===== Stored data

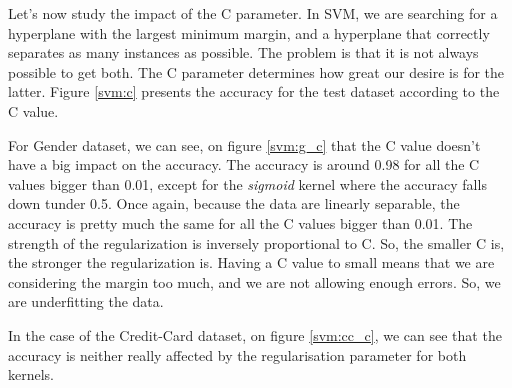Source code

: \documentclass[10pt]{article}
\begin{document}
			Let's now study the impact of the C parameter. In SVM, we are searching for a hyperplane with the largest minimum margin, and a hyperplane that correctly separates as many instances as possible. The problem is that it is not always possible to get both. The C parameter determines how great our desire is for the latter. Figure \ref{svm:c} presents the accuracy for the test dataset according to the C value.

			For Gender dataset, we can see, on figure \ref{svm:g_c} that the C value doesn't have a big impact on the accuracy. The accuracy is around 0.98 for all the C values bigger than 0.01, except for the \textit{sigmoid} kernel where the accuracy falls down tunder 0.5. Once again, because the data are linearly separable, the accuracy is pretty much the same for all the C values bigger than 0.01.
			The strength of the regularization is inversely proportional to C. So, the smaller C is, the stronger the regularization is. Having a C value to small means that we are considering the margin too much, and we are not allowing enough errors. So, we are underfitting the data.

			In the case of the Credit-Card dataset, on figure \ref{svm:cc_c}, we can see that the accuracy is neither really affected by the regularisation parameter for both kernels.
\end{document}
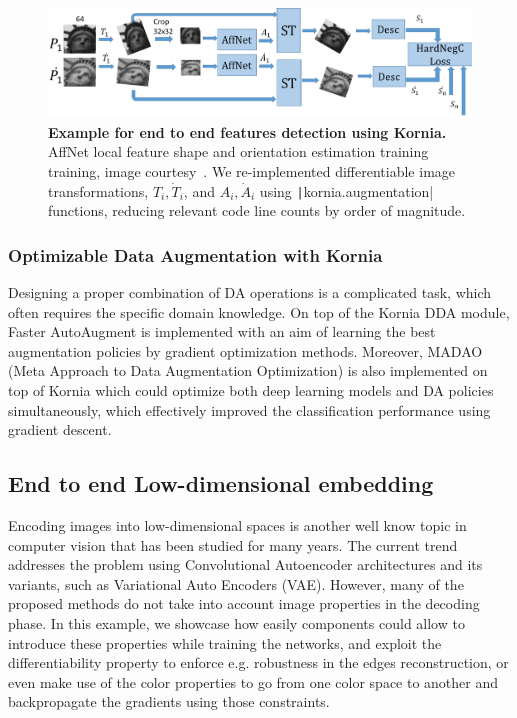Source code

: \begin{figure}[htb]%
\centering
\includegraphics[width=0.95\linewidth]{main/chapter03/data/dda/imgs/affnet_tr_scheme2.PNG}
\caption[Example for end to end features detection using Kornia]{\textbf{Example for end to end features detection using Kornia.} AffNet local feature shape and orientation estimation training training, image courtesy~\cite{AffNet2018}. We re-implemented differentiable image transformations, $T_i, \dot{T}_i$, and $A_i, \dot{A}_i$ using \texttt|kornia.augmentation| functions, reducing relevant code line counts by order of magnitude.}
\label{fig:affnet-training-scheme}
\end{figure}

\subsubsection{Optimizable Data Augmentation with Kornia}

Designing a proper combination of DA operations is a complicated task, which often requires the specific domain knowledge. On top of the Kornia DDA module, Faster AutoAugment \cite{hataya2019faster} is implemented with an aim of learning the best augmentation policies by gradient optimization methods. Moreover, MADAO \cite{hataya2019faster} (Meta Approach to Data Augmentation Optimization) is also implemented on top of Kornia which could optimize both deep learning models and DA policies simultaneously, which effectively improved the classification performance using gradient descent.


\subsection{End to end Low-dimensional embedding}
\label{section:use_cases:image_reconstruction}

Encoding images into low-dimensional spaces is another well know topic in computer vision that has been studied for many years. The current trend  addresses the problem using  Convolutional Autoencoder architectures and  its   variants, such as Variational Auto Encoders (VAE). However, many of the proposed methods do not take into account image properties in the decoding phase. In this example, we  showcase how easily \lib{} components could allow to introduce these properties while training the networks, and exploit the differentiability property to enforce e.g. robustness in the edges reconstruction, or even make use of the color properties to go from one color space to another and backpropagate the gradients using those constraints.

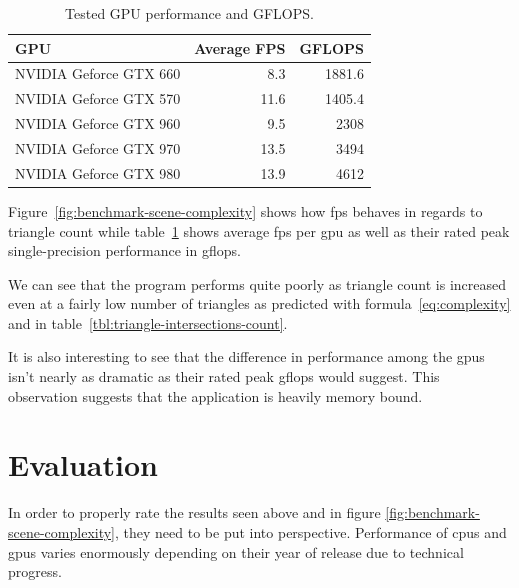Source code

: \documentclass[
  twoside,
  11pt, a4paper,
  footinclude=true,
  headinclude=true,
  cleardoublepage=empty
]{scrreprt}
\begin{document}
\begin{minipage}{\textwidth}
    \begin{table}[H]
        \centering
        \begin{tabular}{l | r | r}
            GPU                     & Average FPS   & GFLOPS \\ \hline
            NVIDIA Geforce GTX 660  & 8.3           & 1881.6 \\
            NVIDIA Geforce GTX 570  & 11.6          & 1405.4 \\
            NVIDIA Geforce GTX 960  & 9.5           & 2308   \\
            NVIDIA Geforce GTX 970  & 13.5          & 3494   \\
            NVIDIA Geforce GTX 980  & 13.9          & 4612
        \end{tabular}
        \caption{Tested GPU performance and GFLOPS.}
        \label{tbl:benchmark-table}
    \end{table}
\end{minipage}

Figure~\ref{fig:benchmark-scene-complexity} shows how \ac{fps} behaves in regards to triangle
count while table~\ref{tbl:benchmark-table} shows average \ac{fps} per \ac{gpu} as well as their
rated peak single-precision performance in \ac{gflops}.

We can see that the program performs quite poorly as triangle count is increased even at a
fairly low number of triangles as predicted with formula~\ref{eq:complexity} and in
table~\ref{tbl:triangle-intersections-count}.

It is also interesting to see that the difference in performance among the \acp{gpu} isn't nearly
as dramatic as their rated peak \ac{gflops} would suggest. This observation suggests that the
application is heavily memory bound.

\clearpage
\section{Evaluation}
In order to properly rate the results seen above and in figure \ref{fig:benchmark-scene-complexity},
they need to be put into perspective. Performance
of \acp{cpu} and \acp{gpu} varies enormously depending on their year of release due to technical
progress.
\end{document}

==========

* Instructions for the task *
The reply should be nothing but the number of lines in the entries that include "label".

* Result *
3